Mobile: Has Spreadsheet Fever Hit Samsung?

July 5, 2013

As far as I know, Samsung Electronics Co Ltd has only dabbled in mobile search. The investment in research and development facilities in Korea and Silicon Valley caught my attention. The company has been riding high on mobile sales, winning in spats with Apple, and knocking out customers with a range of products. The days of the microwave as the defining Samsung technology are long gone. See, for example, “Samsung Looks to the Future with $4.5 Billion Investment in Five New R&D Centers.”

Mobile phone R&D is going in some surprising directions. We have heard that Google [x] Labs (don’t you love the spelling which obfuscates finding information about the whizzy new Google facilities difficult) is poking into some pretty esoteric stuff. We know this low profile activity is underway because we have discovered two instances of key [x] Labs’ professionals publishing information under different versions of their given names. What’s up with that? Typographical errors. I plan to release a report similar to my dataspaces and Guha analyses in the near future. Keep in mind that the investment in Motorola is not making headlines. The acquisition may become a business school case study, but the mobile world seems to be exploding. Even Apple is poking into advanced materials, different types of interfaces, and new services. Will there be low cost phones, new online information services, and premium priced hardware? My bet is yes.
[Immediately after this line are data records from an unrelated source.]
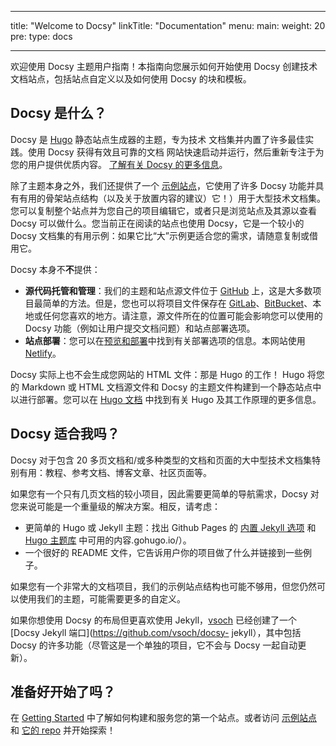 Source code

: 
---
title: "Welcome to Docsy"
linkTitle: "Documentation"
menu:
  main:
    weight: 20
    pre: <i class='fas fa-book'></i>
type: docs

---

欢迎使用 Docsy 主题用户指南！本指南向您展示如何开始使用 Docsy 创建技术文档站点，包括站点自定义以及如何使用 Docsy 的块和模板。

## Docsy 是什么？

Docsy 是 [Hugo](https://gohugo.io/) 静态站点生成器的主题，专为技术
文档集并内置了许多最佳实践。使用 Docsy 获得有效且可靠的文档
网站快速启动并运行，然后重新专注于为您的用户提供优质内容。
[了解有关 Docsy 的更多信息](/about)。

除了主题本身之外，我们还提供了一个 [示例站点](https://github.com/google/docsy-example)，它使用了许多 Docsy 功能并具有有用的骨架站点结构（以及关于放置内容的建议）它！）用于大型技术文档集。您可以复制整个站点并为您自己的项目编辑它，或者只是浏览站点及其源以查看 Docsy 可以做什么。您当前正在阅读的站点也使用 Docsy，它是一个较小的 Docsy 文档集的有用示例：如果它比“大”示例更适合您的需求，请随意复制或借用它。

Docsy 本身不**不**提供：

* **源代码托管和管理**：我们的主题和站点源文件位于 [GitHub](https://github.com/) 上，这是大多数项目最简单的方法。但是，您也可以将项目文件保存在 [GitLab](https://about.gitlab.com/)、[BitBucket](https://bitbucket.org/product)、本地或任何您喜欢的地方。请注意，源文件所在的位置可能会影响您可以使用的 Docsy 功能（例如让用户提交文档问题）和站点部署选项。
* **站点部署**：您可以在[预览和部署](./deployment/)中找到有关部署选项的信息。本网站使用[Netlify](https://www.netlify.com/)。

Docsy 实际上也不会生成您网站的 HTML 文件：那是 Hugo 的工作！ Hugo 将您的 Markdown 或 HTML 文档源文件和 Docsy 的主题文件构建到一个静态站点中以进行部署。您可以在 [Hugo 文档](https://gohugo.io/documentation/) 中找到有关 Hugo 及其工作原理的更多信息。

## Docsy 适合我吗？

Docsy 对于包含 20 多页文档和/或多种类型的文档和页面的大中型技术文档集特别有用：教程、参考文档、博客文章、社区页面等。

如果您有一个只有几页文档的较小项目，因此需要更简单的导航需求，Docsy 对您来说可能是一个重量级的解决方案。相反，请考虑：

* 更简单的 Hugo 或 Jekyll 主题：找出 Github Pages 的 [内置 Jekyll 选项](https://pages.github.com/themes/) 和 [Hugo 主题库](https://themes) 中可用的内容.gohugo.io/）。
* 一个很好的 README 文件，它告诉用户你的项目做了什么并链接到一些例子。

如果您有一个非常大的文档项目，我们的示例站点结构也可能不够用，但您仍然可以使用我们的主题，可能需要更多的自定义。

如果你想使用 Docsy 的布局但更喜欢使用 Jekyll，[vsoch](https://github.com/vsoch) 已经创建了一个 [Docsy Jekyll 端口](https://github.com/vsoch/docsy- jekyll），其中包括 Docsy 的许多功能（尽管这是一个单独的项目，它不会与 Docsy 一起自动更新）。

## 准备好开始了吗？

在 [Getting Started](./getting-started/) 中了解如何构建和服务您的第一个站点。或者访问 [示例站点](https://example.docsy.dev) 和 [它的 repo](https://github.com/google/docsy-example) 并开始探索！ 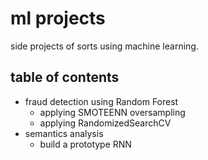 # ml projects
side projects of sorts using machine learning.

## table of contents
- fraud detection using Random Forest
    - applying SMOTEENN oversampling
    - applying RandomizedSearchCV
- semantics analysis
    - build a prototype RNN

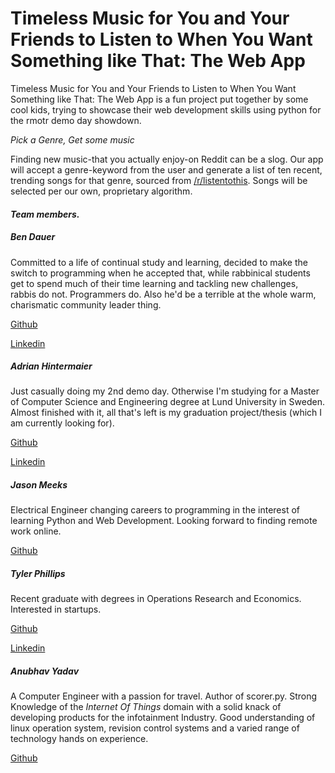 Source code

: # Timeless Music for You and Your Friends to Listen to When You Want Something like That: The Web App

Timeless Music for You and Your Friends to Listen to When You Want Something like That: The Web App is a fun project put together by some cool kids, trying to showcase their web development skills using python for the rmotr demo day showdown.

*Pick a Genre, Get some music*

Finding new music-that you actually enjoy-on Reddit can be a slog. Our app will accept a genre-keyword from the user and generate a list of ten recent, trending songs for that genre, sourced from [/r/listentothis](https://www.reddit.com/r/listentothis/). Songs will be selected per our own, proprietary algorithm.

#### *Team members.* 

##### Ben Dauer

Committed to a life of continual study and learning, decided to make the switch to programming when he accepted that, while rabbinical students get to spend much of their time learning and tackling new challenges, rabbis do not. Programmers do. Also he'd be a terrible at the whole warm, charismatic community leader thing.

[Github](https://github.com/bdauer)

[Linkedin](https://www.linkedin.com/in/benjamin-dauer-10b994ba)

##### Adrian Hintermaier

Just casually doing my 2nd demo day. Otherwise I'm studying for a Master of Computer Science and Engineering degree at Lund University in Sweden. Almost finished with it, all that's left is my graduation project/thesis (which I am currently looking for).

[Github](https://github.com/Mester)

[Linkedin](https://se.linkedin.com/in/adrianhintermaier)

##### Jason Meeks

Electrical Engineer changing careers to programming in the interest of learning Python and Web Development. Looking forward to finding remote work online.

[Github](https://github.com/jasonmeeks)

##### Tyler Phillips

Recent graduate with degrees in Operations Research and Economics. Interested in startups. 

[Github](https://github.com/tylerphillips55)

[Linkedin](https://www.linkedin.com/in/tyler-phillips-84481044)

##### Anubhav Yadav

A Computer Engineer with a passion for travel. Author of scorer.py. Strong Knowledge of the *Internet Of Things* domain with a solid knack of developing products for the infotainment Industry. Good understanding of linux operation system, revision control systems and a varied range of technology hands on experience. 

[Github](https://github.com/neo1691)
Now I learned in “Samsung Electronics’ Second Quarter Misses Forecast as Smartphone Worries Deepen” that the Korean giant is troubling some of the MBA crowd. The Reuters news story — presumably accurate — states:

Now investors fear Samsung may also follow in the footsteps of Apple and other once-mighty players that are struggling with shrinking margins, in an industry where companies live and die by their ability to stay ahead of the innovation curve.

What’s going on?

I see some parallels with the revenue-itis which has been plaguing search and content processing companies for two years.

First, the mobile market seems to expanding. The business school hockey stick curve is alive and well for Apple, Google, and Samsung. MBAs know that hockey sticks do not have infinite handles. But when cranking out financials, it is oh-so-easy to let Excel predict continued growth. The search and content processing vendors know that growth is pretty much over in some search sectors. I have a list of words that search vendors use to disguise the fact that the firms are selling technology which has not changed significantly in years. The Samsung alarm suggests that mobile may not have the lift it did before. Ergo: interface, services, bioengineering, and other “new” ways to keep that revenue pumping. Like search, mobile phone dependent companies may have their work cut out for them. The value adds do not come easy.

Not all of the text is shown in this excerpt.